## WHAT IS BEING ASKED
Below are the records; count the lines that include the string "components" and give only that number.

--- RECORD SET Enclosed Below ---

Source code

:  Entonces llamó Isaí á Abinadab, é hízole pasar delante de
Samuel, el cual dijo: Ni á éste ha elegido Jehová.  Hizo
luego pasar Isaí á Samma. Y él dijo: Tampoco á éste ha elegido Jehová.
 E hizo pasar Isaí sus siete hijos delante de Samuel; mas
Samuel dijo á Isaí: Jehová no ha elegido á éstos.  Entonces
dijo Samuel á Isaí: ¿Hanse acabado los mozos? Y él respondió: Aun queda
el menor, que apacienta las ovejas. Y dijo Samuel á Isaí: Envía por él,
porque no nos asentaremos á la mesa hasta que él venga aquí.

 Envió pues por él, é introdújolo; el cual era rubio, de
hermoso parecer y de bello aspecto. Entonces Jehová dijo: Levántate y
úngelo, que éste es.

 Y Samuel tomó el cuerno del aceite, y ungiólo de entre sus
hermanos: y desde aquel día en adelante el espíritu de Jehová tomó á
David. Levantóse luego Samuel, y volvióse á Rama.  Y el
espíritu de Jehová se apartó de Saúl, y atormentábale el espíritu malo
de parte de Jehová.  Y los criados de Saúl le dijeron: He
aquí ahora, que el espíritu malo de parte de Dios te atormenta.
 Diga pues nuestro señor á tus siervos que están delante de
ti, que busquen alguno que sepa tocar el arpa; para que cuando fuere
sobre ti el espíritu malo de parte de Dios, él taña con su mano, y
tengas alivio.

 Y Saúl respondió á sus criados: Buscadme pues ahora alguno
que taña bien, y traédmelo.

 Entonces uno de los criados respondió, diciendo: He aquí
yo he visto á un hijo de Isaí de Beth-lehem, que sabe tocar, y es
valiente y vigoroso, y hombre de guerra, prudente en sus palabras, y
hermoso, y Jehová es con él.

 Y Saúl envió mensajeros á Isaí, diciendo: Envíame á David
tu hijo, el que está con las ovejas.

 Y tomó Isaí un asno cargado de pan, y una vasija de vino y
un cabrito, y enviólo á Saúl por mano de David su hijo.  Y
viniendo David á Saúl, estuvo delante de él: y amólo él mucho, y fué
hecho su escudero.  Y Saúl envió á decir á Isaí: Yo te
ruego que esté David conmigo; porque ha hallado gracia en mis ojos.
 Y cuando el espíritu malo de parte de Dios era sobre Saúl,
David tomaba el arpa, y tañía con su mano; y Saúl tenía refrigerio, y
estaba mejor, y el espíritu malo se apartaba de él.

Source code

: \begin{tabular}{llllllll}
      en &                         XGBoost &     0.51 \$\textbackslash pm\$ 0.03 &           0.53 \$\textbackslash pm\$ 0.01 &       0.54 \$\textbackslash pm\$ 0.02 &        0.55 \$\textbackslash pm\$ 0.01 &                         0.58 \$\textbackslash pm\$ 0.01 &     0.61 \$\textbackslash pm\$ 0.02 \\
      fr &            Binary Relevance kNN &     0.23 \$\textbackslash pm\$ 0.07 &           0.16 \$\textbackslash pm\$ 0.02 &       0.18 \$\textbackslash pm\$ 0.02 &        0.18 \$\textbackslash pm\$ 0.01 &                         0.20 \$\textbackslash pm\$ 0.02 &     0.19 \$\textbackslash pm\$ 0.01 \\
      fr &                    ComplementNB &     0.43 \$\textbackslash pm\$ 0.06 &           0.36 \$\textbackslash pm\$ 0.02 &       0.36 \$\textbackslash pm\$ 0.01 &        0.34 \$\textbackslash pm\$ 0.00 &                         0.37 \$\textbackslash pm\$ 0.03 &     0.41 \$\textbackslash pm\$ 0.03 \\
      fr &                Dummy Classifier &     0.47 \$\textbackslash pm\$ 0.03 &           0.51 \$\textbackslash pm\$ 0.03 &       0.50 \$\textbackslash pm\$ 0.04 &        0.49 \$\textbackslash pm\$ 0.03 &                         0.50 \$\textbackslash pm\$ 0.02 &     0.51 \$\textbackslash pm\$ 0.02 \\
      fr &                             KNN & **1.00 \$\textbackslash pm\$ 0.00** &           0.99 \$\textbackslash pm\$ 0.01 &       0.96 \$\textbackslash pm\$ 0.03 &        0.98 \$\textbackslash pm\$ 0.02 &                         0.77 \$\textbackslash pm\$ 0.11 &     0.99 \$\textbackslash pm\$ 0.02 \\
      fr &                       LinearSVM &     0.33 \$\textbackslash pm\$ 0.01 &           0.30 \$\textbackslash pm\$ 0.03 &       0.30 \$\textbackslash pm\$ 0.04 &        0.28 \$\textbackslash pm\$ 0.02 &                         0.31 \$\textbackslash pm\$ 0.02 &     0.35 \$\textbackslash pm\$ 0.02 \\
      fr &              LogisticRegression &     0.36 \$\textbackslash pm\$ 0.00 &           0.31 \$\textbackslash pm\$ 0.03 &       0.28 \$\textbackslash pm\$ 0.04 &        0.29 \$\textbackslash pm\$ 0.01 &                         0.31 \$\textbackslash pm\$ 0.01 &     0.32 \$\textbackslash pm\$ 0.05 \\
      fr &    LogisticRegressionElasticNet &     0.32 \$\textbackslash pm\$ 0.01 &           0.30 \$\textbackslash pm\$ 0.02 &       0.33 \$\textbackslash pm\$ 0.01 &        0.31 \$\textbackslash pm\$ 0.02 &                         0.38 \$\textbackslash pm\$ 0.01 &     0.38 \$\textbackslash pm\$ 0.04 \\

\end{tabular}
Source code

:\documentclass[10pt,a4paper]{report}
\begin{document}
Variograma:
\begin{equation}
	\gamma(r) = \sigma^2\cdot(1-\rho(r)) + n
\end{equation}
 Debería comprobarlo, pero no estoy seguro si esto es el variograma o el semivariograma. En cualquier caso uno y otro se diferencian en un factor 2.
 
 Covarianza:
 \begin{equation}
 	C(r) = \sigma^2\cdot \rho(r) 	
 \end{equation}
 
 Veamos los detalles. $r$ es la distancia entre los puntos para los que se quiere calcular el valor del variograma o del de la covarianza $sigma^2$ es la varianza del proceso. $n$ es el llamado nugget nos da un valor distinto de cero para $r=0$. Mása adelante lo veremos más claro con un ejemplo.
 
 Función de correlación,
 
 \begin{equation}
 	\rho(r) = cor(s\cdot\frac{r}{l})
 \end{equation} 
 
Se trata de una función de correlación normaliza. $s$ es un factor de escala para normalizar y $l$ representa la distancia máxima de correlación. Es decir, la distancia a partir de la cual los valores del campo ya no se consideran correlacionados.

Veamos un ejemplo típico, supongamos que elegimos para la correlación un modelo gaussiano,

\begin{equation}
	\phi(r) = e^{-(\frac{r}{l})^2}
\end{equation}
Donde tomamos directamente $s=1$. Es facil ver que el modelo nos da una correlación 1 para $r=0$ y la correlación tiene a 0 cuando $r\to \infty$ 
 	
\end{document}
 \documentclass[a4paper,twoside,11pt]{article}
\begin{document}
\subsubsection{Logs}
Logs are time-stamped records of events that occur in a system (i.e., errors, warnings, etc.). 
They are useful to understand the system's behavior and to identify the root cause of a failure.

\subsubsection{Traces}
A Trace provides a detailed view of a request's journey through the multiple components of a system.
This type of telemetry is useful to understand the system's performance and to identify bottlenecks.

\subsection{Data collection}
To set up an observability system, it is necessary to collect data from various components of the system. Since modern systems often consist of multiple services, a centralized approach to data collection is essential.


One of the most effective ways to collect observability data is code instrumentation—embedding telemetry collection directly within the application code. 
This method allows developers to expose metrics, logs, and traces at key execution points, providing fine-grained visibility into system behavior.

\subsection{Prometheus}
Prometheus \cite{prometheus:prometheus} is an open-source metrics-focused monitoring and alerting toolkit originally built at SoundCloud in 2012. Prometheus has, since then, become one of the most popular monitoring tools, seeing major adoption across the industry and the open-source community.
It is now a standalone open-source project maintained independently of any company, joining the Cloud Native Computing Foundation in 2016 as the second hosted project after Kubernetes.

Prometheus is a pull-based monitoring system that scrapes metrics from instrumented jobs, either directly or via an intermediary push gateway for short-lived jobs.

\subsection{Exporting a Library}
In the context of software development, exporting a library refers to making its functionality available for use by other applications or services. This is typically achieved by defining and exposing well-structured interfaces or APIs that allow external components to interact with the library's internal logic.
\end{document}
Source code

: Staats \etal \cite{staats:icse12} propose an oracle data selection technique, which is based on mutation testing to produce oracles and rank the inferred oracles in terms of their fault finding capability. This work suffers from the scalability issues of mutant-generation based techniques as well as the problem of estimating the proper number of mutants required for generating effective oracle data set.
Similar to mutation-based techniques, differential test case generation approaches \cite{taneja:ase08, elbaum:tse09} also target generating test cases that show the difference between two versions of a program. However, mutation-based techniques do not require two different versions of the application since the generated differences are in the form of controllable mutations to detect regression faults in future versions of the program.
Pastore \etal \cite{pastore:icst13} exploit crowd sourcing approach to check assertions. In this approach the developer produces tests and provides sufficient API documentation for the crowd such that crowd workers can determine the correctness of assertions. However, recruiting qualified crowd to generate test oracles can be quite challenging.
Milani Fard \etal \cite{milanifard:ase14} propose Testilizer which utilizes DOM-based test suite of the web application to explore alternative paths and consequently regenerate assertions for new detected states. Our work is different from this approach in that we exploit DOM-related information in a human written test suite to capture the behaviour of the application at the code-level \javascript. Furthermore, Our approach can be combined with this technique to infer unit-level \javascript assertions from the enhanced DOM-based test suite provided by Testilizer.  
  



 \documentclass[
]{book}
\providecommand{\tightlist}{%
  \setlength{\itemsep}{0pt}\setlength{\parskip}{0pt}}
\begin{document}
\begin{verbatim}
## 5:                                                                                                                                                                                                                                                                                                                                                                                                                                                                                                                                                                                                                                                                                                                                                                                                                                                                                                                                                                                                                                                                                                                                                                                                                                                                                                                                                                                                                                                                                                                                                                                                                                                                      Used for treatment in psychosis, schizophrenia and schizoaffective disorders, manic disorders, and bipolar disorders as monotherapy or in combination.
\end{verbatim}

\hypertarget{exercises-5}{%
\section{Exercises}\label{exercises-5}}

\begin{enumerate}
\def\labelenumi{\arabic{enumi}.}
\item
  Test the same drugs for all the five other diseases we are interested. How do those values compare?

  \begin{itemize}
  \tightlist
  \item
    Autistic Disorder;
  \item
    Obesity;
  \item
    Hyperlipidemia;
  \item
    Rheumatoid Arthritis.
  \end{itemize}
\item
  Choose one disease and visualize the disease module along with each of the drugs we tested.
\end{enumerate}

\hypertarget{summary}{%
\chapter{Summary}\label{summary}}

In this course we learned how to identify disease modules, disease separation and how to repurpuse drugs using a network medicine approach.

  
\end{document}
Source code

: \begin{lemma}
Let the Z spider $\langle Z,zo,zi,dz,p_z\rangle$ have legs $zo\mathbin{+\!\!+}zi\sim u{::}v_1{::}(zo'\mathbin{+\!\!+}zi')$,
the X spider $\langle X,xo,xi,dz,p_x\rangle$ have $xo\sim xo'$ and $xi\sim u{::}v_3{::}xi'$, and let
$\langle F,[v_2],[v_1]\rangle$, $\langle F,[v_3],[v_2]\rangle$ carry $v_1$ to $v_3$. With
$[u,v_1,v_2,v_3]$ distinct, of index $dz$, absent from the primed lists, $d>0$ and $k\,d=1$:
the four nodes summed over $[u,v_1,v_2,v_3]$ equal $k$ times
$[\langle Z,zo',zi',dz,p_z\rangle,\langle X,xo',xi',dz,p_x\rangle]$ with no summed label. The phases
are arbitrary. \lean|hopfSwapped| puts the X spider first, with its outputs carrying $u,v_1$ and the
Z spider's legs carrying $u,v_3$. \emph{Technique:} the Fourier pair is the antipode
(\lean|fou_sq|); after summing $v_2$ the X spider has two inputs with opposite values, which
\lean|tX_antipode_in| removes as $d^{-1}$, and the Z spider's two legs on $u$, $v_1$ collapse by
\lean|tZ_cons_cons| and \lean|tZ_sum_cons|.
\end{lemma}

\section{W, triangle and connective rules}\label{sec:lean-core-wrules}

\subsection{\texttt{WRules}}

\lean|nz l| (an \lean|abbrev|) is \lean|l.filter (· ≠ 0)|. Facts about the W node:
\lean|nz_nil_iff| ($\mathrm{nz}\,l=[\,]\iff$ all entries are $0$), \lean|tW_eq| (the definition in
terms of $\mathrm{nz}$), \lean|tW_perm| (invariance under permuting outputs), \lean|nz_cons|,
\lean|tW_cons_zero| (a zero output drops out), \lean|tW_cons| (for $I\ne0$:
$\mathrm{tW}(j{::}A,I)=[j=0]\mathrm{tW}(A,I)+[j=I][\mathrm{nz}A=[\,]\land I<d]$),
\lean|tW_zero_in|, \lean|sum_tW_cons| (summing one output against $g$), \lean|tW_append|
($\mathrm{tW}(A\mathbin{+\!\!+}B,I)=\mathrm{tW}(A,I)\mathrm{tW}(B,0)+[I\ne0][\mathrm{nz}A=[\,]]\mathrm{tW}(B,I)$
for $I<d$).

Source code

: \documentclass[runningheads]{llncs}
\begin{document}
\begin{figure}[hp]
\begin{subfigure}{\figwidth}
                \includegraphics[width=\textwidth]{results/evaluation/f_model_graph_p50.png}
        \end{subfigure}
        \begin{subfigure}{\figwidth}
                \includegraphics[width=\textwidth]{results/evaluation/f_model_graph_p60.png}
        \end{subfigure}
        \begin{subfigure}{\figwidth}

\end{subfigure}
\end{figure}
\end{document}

--- End of Enclosed RECORD SET ---

## COMPLETED TASK
3